The children have to suffer because of colour, creed and caste with no fault of theirs. There is the immediate problem of social contacts and acceptance in the community and the school system the child enters.
 War and violence, sustained cruelty and the threat of war claim a high among 'children.  The children ate affected firstly by the disappearance of that closet to them who are bringing them up and secondly, by the general transformation of the social environment, with all the psychological consequences due to the war. A parent cannot shield his child; a civilization cannot defend and protect its young. Very small children have deep seated fears about destruction of body parts they are completely aware that parental protection has its limits. Any fear they show is real fear for them. “What will happen to me if it comes?"  Will I be separated from my family?  It has highly traumatized effect for his whole life and has to live with it poor child;
Children and TV - Much of the content of children's programme is of violent nature.  TV Programme includes murders, attempted murders, suicides, gun fights, people pushed or falling of cliffs, raving psychopaths, robberies, hired killers, it brings into home all types of violence, formerly felt to be bad for children.  TV violence is related to juvenile delinquency and crime.   An increasing number of juvenile crimes are committed by means of similar ways to those the juvenile have seen on TV.  Television creates reality as does no other medium of communication.  The realistic nature of TV makes it more difficult for a child to understand what is "pretend" and what actual life is. Some children are emotionally upset by the violent programmes, while others become callous to mans inhumanity to man.  Much of the content of children having to do with grown ups, world events, the future Is said to create anxieties in children who are too young to cope with these subjects on an adult level.  The consensus of several studies is that children’s reactions vary from mild anxiety to night mares.  Children's attitudes, values and beliefs can be formed and changed by the impact of TV, especially in such areas as war, gambling, capital punishment, minority group’s ethnic groups and certain occupations.
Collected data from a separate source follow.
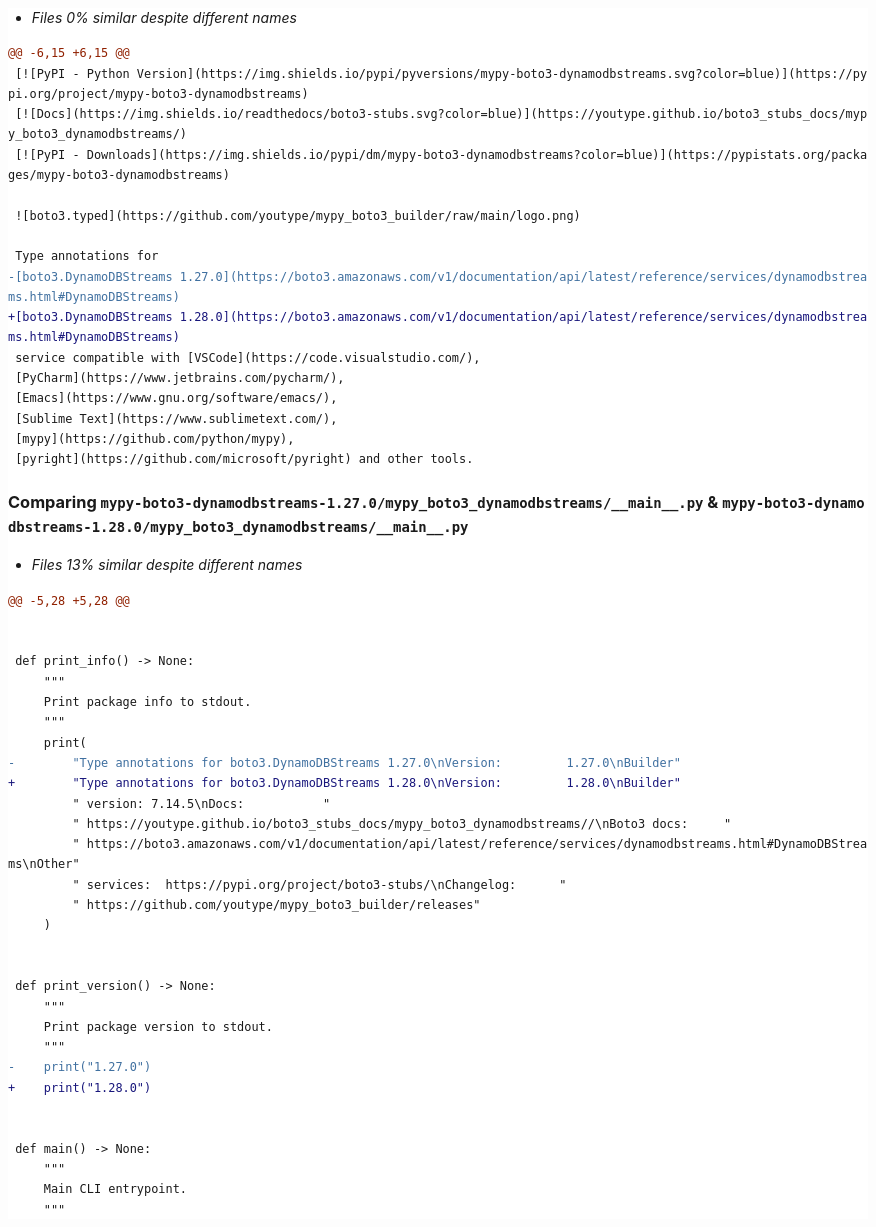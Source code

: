  * *Files 0% similar despite different names*

```diff
@@ -6,15 +6,15 @@
 [![PyPI - Python Version](https://img.shields.io/pypi/pyversions/mypy-boto3-dynamodbstreams.svg?color=blue)](https://pypi.org/project/mypy-boto3-dynamodbstreams)
 [![Docs](https://img.shields.io/readthedocs/boto3-stubs.svg?color=blue)](https://youtype.github.io/boto3_stubs_docs/mypy_boto3_dynamodbstreams/)
 [![PyPI - Downloads](https://img.shields.io/pypi/dm/mypy-boto3-dynamodbstreams?color=blue)](https://pypistats.org/packages/mypy-boto3-dynamodbstreams)
 
 ![boto3.typed](https://github.com/youtype/mypy_boto3_builder/raw/main/logo.png)
 
 Type annotations for
-[boto3.DynamoDBStreams 1.27.0](https://boto3.amazonaws.com/v1/documentation/api/latest/reference/services/dynamodbstreams.html#DynamoDBStreams)
+[boto3.DynamoDBStreams 1.28.0](https://boto3.amazonaws.com/v1/documentation/api/latest/reference/services/dynamodbstreams.html#DynamoDBStreams)
 service compatible with [VSCode](https://code.visualstudio.com/),
 [PyCharm](https://www.jetbrains.com/pycharm/),
 [Emacs](https://www.gnu.org/software/emacs/),
 [Sublime Text](https://www.sublimetext.com/),
 [mypy](https://github.com/python/mypy),
 [pyright](https://github.com/microsoft/pyright) and other tools.
```

### Comparing `mypy-boto3-dynamodbstreams-1.27.0/mypy_boto3_dynamodbstreams/__main__.py` & `mypy-boto3-dynamodbstreams-1.28.0/mypy_boto3_dynamodbstreams/__main__.py`

 * *Files 13% similar despite different names*

```diff
@@ -5,28 +5,28 @@
 
 
 def print_info() -> None:
     """
     Print package info to stdout.
     """
     print(
-        "Type annotations for boto3.DynamoDBStreams 1.27.0\nVersion:         1.27.0\nBuilder"
+        "Type annotations for boto3.DynamoDBStreams 1.28.0\nVersion:         1.28.0\nBuilder"
         " version: 7.14.5\nDocs:           "
         " https://youtype.github.io/boto3_stubs_docs/mypy_boto3_dynamodbstreams//\nBoto3 docs:     "
         " https://boto3.amazonaws.com/v1/documentation/api/latest/reference/services/dynamodbstreams.html#DynamoDBStreams\nOther"
         " services:  https://pypi.org/project/boto3-stubs/\nChangelog:      "
         " https://github.com/youtype/mypy_boto3_builder/releases"
     )
 
 
 def print_version() -> None:
     """
     Print package version to stdout.
     """
-    print("1.27.0")
+    print("1.28.0")
 
 
 def main() -> None:
     """
     Main CLI entrypoint.
     """
```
The sad and unhappy wheels of each child can be changed into a life -full of happiness and joy if the man and woman realize the child is the greatest asset, his welfare should be the parents and country's interest. Childhood is generally spoken of as the happy, carefree time of life. Every child should have a healthy, intelligent parents fully prepared in advance for the responsibility of parenthood.   Parents should have income sufficient to provide everything necessary to give him a secure home life necessary for his growth and development.
Every child should have chance for education commensurate with his individual capacity, needs and interests and a chance to play and to develop a feeling, adequacy and self-sufficiency as a part of a group. Every child should be protected from exploitation in premature and harmful labour. Children in poor health should have opportunity for care and treatment.
The world of child will be different if he receives a sympathetic ear to whom he can pour out his troubles, a living heart that makes a child feel always welcome.